What happens when the habitat requirements, the daily activities, indeed the very existence of a charismatic and much beloved animal is perceived to be detrimental to the continued proliferation of an economically valuable one? Well, if the perception in question is that of England’s Department for Environment, Food and Rural Affairs (DEFRA) and the valuable animals in question are cattle, the answer is clear: kill the “troublesome” animals, regardless of however charismatic or beloved they might be.

Such, in a nutshell, is the present situation in England as one of the most scientifically questionable and repeatedly bungled wildlife management schemes in modern history continues to play out: the badger cull. And yet while this long-running wildlife management debacle regularly assures readership to both print and online news sources alike, it had been a bit difficult to understand fully – even for those who regularly follow its developments. However since the publication of Dominic Dyer’s Badgered to Death; the People and Politics of of the Badger Cull, the entire history, as well as the backgrounds of the key players and their respective roles, can be discovered in a mere few hours.

First and foremost, it must be made clear: Dyer is not an indifferent by-stander to the subject. Originally a civil servant with the Ministry of Agriculture, Fisheries, and Food (MAFF) and then a lobbyist with the Food and Drink Federation, he had his moment on the proverbial road to Damascus in 2012 and has since been a tireless campaigner for wildlife, a policy advisor to the Born Free Foundation, and – most relevant to this present topic – chief executive of The Badger Trust. Needless to say, what he writes in Badgered to Death isn’t exactly what could be called objective – however that doesn’t by any means indicate that what he has written isn’t quite likely correct.

Passionate, frank, and at times even startlingly candid, Dyer begins Badgered to Death with a short overview of the badger, Meles meles, in English culture. However he quickly turns to the book’s main topic with a recounting of the beginning of the whole affair back in 1971 when, during an outbreak of bovine tuberculosis on a farm in the Cotwolds, a dead badger found in the area by a MAFF veterinary officer was discovered to have had the disease. Over the course of the following few months one in five badgers in the area were also found to have had it. The question was did the TB in the cattle have anything to do with the TB found in the badgers?

Bovine tuberculosis, Mycobacterium bovis, is, despite its name, not a disease solely visited upon cattle; badgers, deer, pigs, foxes, hedgehogs, and even domestic cats can all be infected by it. Which is why some quickly began asking questions regarding which animals had it first, which had transmitted it to others, and even if the outbreaks in the two different species afflicted by it in the Cotswolds were even related.

The problem, as might be imagined, was that the welfare of the badgers – prominent as they might have been in English culture, particularly as characters in literature – didn’t really have much of a chance when juxtaposed against the health of the British beef industry.

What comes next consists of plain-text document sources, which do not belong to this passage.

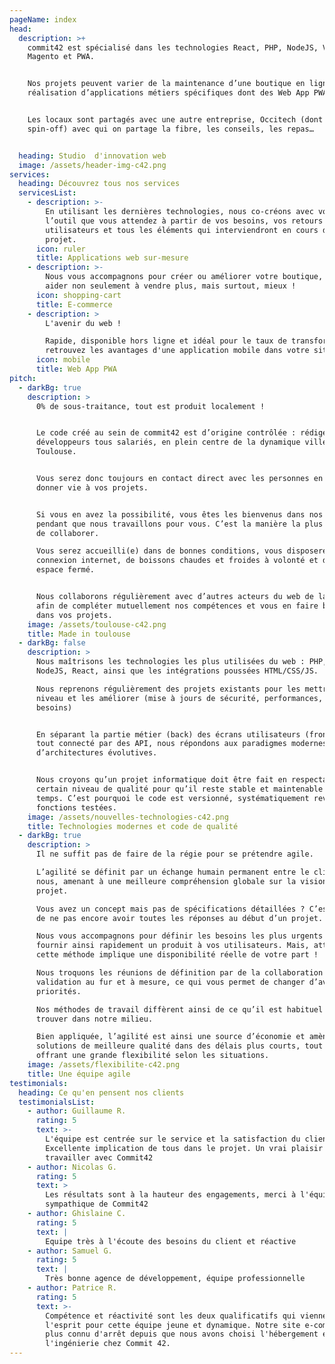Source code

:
 ```yaml
---
pageName: index
head:
  description: >+
    commit42 est spécialisé dans les technologies React, PHP, NodeJS, Vuejs,
    Magento et PWA.


    Nos projets peuvent varier de la maintenance d’une boutique en ligne à la
    réalisation d’applications métiers spécifiques dont des Web App PWA.


    Les locaux sont partagés avec une autre entreprise, Occitech (dont on est la
    spin-off) avec qui on partage la fibre, les conseils, les repas…


  heading: Studio  d'innovation web
  image: /assets/header-img-c42.png
services:
  heading: Découvrez tous nos services
  servicesList:
    - description: >-
        En utilisant les dernières technologies, nous co-créons avec vous
        l’outil que vous attendez à partir de vos besoins, vos retours
        utilisateurs et tous les éléments qui interviendront en cours de
        projet. 
      icon: ruler
      title: Applications web sur-mesure
    - description: >-
        Nous vous accompagnons pour créer ou améliorer votre boutique, pour vous
        aider non seulement à vendre plus, mais surtout, mieux !
      icon: shopping-cart
      title: E-commerce
    - description: >
        L'avenir du web ! 

        Rapide, disponible hors ligne et idéal pour le taux de transformation,
        retrouvez les avantages d'une application mobile dans votre site web.
      icon: mobile
      title: Web App PWA
pitch:
  - darkBg: true
    description: >
      0% de sous-traitance, tout est produit localement !


      Le code créé au sein de commit42 est d’origine contrôlée : rédigé par des
      développeurs tous salariés, en plein centre de la dynamique ville de
      Toulouse. 


      Vous serez donc toujours en contact direct avec les personnes en charge de
      donner vie à vos projets. 


      Si vous en avez la possibilité, vous êtes les bienvenus dans nos locaux
      pendant que nous travaillons pour vous. C’est la manière la plus efficace
      de collaborer. 

      Vous serez accueilli(e) dans de bonnes conditions, vous disposerez d’une
      connexion internet, de boissons chaudes et froides à volonté et d’un
      espace fermé.


      Nous collaborons régulièrement avec d’autres acteurs du web de la région
      afin de compléter mutuellement nos compétences et vous en faire bénéficier
      dans vos projets.
    image: /assets/toulouse-c42.png
    title: Made in toulouse
  - darkBg: false
    description: >
      Nous maîtrisons les technologies les plus utilisées du web : PHP, Symfony,
      NodeJS, React, ainsi que les intégrations poussées HTML/CSS/JS.

      Nous reprenons régulièrement des projets existants pour les mettre à
      niveau et les améliorer (mise à jours de sécurité, performances, nouveaux
      besoins)


      En séparant la partie métier (back) des écrans utilisateurs (front) le
      tout connecté par des API, nous répondons aux paradigmes modernes
      d’architectures évolutives.


      Nous croyons qu’un projet informatique doit être fait en respectant un
      certain niveau de qualité pour qu’il reste stable et maintenable dans le
      temps. C’est pourquoi le code est versionné, systématiquement revu, et les
      fonctions testées.
    image: /assets/nouvelles-technologies-c42.png
    title: Technologies modernes et code de qualité
  - darkBg: true
    description: >
      Il ne suffit pas de faire de la régie pour se prétendre agile. 

      L’agilité se définit par un échange humain permanent entre le client et
      nous, amenant à une meilleure compréhension globale sur la vision du
      projet. 

      Vous avez un concept mais pas de spécifications détaillées ? C’est normal
      de ne pas encore avoir toutes les réponses au début d’un projet. 

      Nous vous accompagnons pour définir les besoins les plus urgents et
      fournir ainsi rapidement un produit à vos utilisateurs. Mais, attention,
      cette méthode implique une disponibilité réelle de votre part !

      Nous troquons les réunions de définition par de la collaboration et une
      validation au fur et à mesure, ce qui vous permet de changer d’avis ou de
      priorités. 

      Nos méthodes de travail diffèrent ainsi de ce qu’il est habituel de
      trouver dans notre milieu.

      Bien appliquée, l’agilité est ainsi une source d’économie et amène à des
      solutions de meilleure qualité dans des délais plus courts, tout en
      offrant une grande flexibilité selon les situations. 
    image: /assets/flexibilite-c42.png
    title: Une équipe agile
testimonials:
  heading: Ce qu'en pensent nos clients
  testimonialsList:
    - author: Guillaume R.
      rating: 5
      text: >-
        L'équipe est centrée sur le service et la satisfaction du client.
        Excellente implication de tous dans le projet. Un vrai plaisir de
        travailler avec Commit42
    - author: Nicolas G.
      rating: 5
      text: >
        Les résultats sont à la hauteur des engagements, merci à l'équipe pro et
        sympathique de Commit42
    - author: Ghislaine C.
      rating: 5
      text: |
        Equipe très à l'écoute des besoins du client et réactive
    - author: Samuel G.
      rating: 5
      text: |
        Très bonne agence de développement, équipe professionnelle
    - author: Patrice R.
      rating: 5
      text: >-
        Compétence et réactivité sont les deux qualificatifs qui viennent à
        l'esprit pour cette équipe jeune et dynamique. Notre site e-commerce n'a
        plus connu d'arrêt depuis que nous avons choisi l'hébergement et
        l'ingénierie chez Commit 42.
---
```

TB was in the cattle, TB was in the badgers; the course of action was clear – the badgers had to go.

Thus began the on again, off again, on again (again) decades long saga of the badger cull. Despite – as Dyer describes it – scant research supporting the need for it and significant studies indicating it being ineffective, poorly managed, and scientifically unsupportable, the cull has not only divided English opinion on issues of wildlife conservation, management, and agriculture, it has – as Dyer explains – quite possibly made matters worse on a variety of levels. Indeed, if one of his assertions is correct, the government’s management of the aftermath of an outbreak of a different (and wholly badger unrelated) cattle-afflicting disease, foot-and-mouth, may have even made the occurrence of TB in English cattle more widespread.

Make no mistake – as a life-long denizen of countryside myself, I have tremendous sympathy for any farmer who thinks his or her livelihood is in jeopardy. It’s understandable that those who are losing cattle to TB would be upset when told by officials that the nearby badgers were the cause of their woes. The problem is that, given what Dyer outlines in this book, the line between TB in badgers and TB in cattle isn’t a straight one, or a clear one, and it might even be pointing in the opposite direction than originally thought.

The intricacies, twists, and turns of the cull’s history, as well as the actions of the people, government agencies, and organizations involved in (or in some cases turning a blind eye to) it, are best left to Dyer to explain in the book. And while at times its need for a better proof reader can be momentarily distracting, it is thoroughly compelling from beginning to end. For all those wanting to get behind the newspaper or news website headlines and obtain for themselves a more detailed, nuanced, and comprehensive understanding of the cull, Badgered to Death should be considered essential reading, both for the story its author recounts as well as for the wealth of references to further materials to explore that it contains.

badgered-to-death-coverTitle: Badgered to Death: The People and Politics of the Badger Cull

Author: Dominic Dyer; introduction by Chris Packham

Publisher: Canbury Press

Format: Paperback

Pages: 240 pp.

ISBN 9780993040757

Published: August 2016

In accordance with Federal Trade Commission 16 CFR Part 255, it is disclosed that the copy of the book read in order to produce this review was provided gratis to the reviewer by the publisher.